• Description of the task
Please restate the data that follows word for word, with the pictures left out.

Saved entries
· · ·

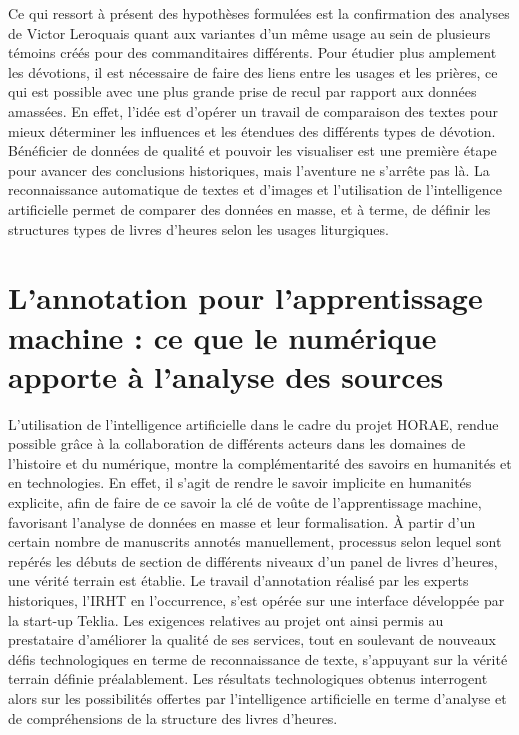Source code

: \documentclass[a4paper,12pt,twoside]{book}
\begin{document}
Ce qui ressort à présent des hypothèses formulées est la confirmation des analyses de Victor Leroquais quant aux variantes d'un même usage au sein de plusieurs témoins créés pour des commanditaires différents. Pour étudier plus amplement les dévotions, il est nécessaire de faire des liens entre les usages et les prières, ce qui est possible avec une plus grande prise de recul par rapport aux données amassées. En effet, l'idée est d'opérer un travail de comparaison des textes pour mieux déterminer les influences et les étendues des différents types de dévotion. \\

Bénéficier de données de qualité et pouvoir les visualiser est une première étape pour avancer des conclusions historiques, mais l’aventure ne s’arrête pas là. La reconnaissance automatique de textes et d’images et l'utilisation de l'intelligence artificielle permet de comparer des données en masse, et à terme, de définir les structures types de livres d’heures selon les usages liturgiques.

	
	\chapter{\label{ML}L’annotation pour l’apprentissage machine : ce que le numérique apporte à l’analyse des sources}
	
	L'utilisation de l'intelligence artificielle dans le cadre du projet HORAE, rendue possible grâce à la collaboration de différents acteurs dans les domaines de l'histoire et du numérique, montre la complémentarité des savoirs en humanités et en technologies. En effet,  il s'agit de rendre le savoir implicite en humanités explicite, afin de faire de ce savoir la clé de voûte de l'apprentissage machine, favorisant l'analyse de données en masse et leur formalisation. À partir d'un certain nombre de manuscrits annotés manuellement, processus selon lequel sont repérés les débuts de section de différents niveaux d'un panel de livres d'heures, une vérité terrain est établie. Le travail d'annotation réalisé par les experts historiques, l'IRHT en l'occurrence, s'est opérée sur une interface développée par la start-up Teklia. Les exigences relatives au projet ont ainsi permis au prestataire d'améliorer la qualité de ses services, tout en soulevant de nouveaux défis technologiques en terme de reconnaissance de texte, s'appuyant sur la vérité terrain définie préalablement. Les résultats technologiques obtenus interrogent alors sur les possibilités offertes par l'intelligence artificielle en terme d'analyse et de compréhensions de la structure des livres d'heures.
	
\end{document}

· · ·

• Written answer
Source code

: \documentclass[a4paper,12pt,twoside]{book}
\begin{document}
Ce qui ressort à présent des hypothèses formulées est la confirmation des analyses de Victor Leroquais quant aux variantes d'un même usage au sein de plusieurs témoins créés pour des commanditaires différents. Pour étudier plus amplement les dévotions, il est nécessaire de faire des liens entre les usages et les prières, ce qui est possible avec une plus grande prise de recul par rapport aux données amassées. En effet, l'idée est d'opérer un travail de comparaison des textes pour mieux déterminer les influences et les étendues des différents types de dévotion. \\

Bénéficier de données de qualité et pouvoir les visualiser est une première étape pour avancer des conclusions historiques, mais l’aventure ne s’arrête pas là. La reconnaissance automatique de textes et d’images et l'utilisation de l'intelligence artificielle permet de comparer des données en masse, et à terme, de définir les structures types de livres d’heures selon les usages liturgiques.

	
	\chapter{\label{ML}L’annotation pour l’apprentissage machine : ce que le numérique apporte à l’analyse des sources}
	
	L'utilisation de l'intelligence artificielle dans le cadre du projet HORAE, rendue possible grâce à la collaboration de différents acteurs dans les domaines de l'histoire et du numérique, montre la complémentarité des savoirs en humanités et en technologies. En effet,  il s'agit de rendre le savoir implicite en humanités explicite, afin de faire de ce savoir la clé de voûte de l'apprentissage machine, favorisant l'analyse de données en masse et leur formalisation. À partir d'un certain nombre de manuscrits annotés manuellement, processus selon lequel sont repérés les débuts de section de différents niveaux d'un panel de livres d'heures, une vérité terrain est établie. Le travail d'annotation réalisé par les experts historiques, l'IRHT en l'occurrence, s'est opérée sur une interface développée par la start-up Teklia. Les exigences relatives au projet ont ainsi permis au prestataire d'améliorer la qualité de ses services, tout en soulevant de nouveaux défis technologiques en terme de reconnaissance de texte, s'appuyant sur la vérité terrain définie préalablement. Les résultats technologiques obtenus interrogent alors sur les possibilités offertes par l'intelligence artificielle en terme d'analyse et de compréhensions de la structure des livres d'heures.
	
\end{document}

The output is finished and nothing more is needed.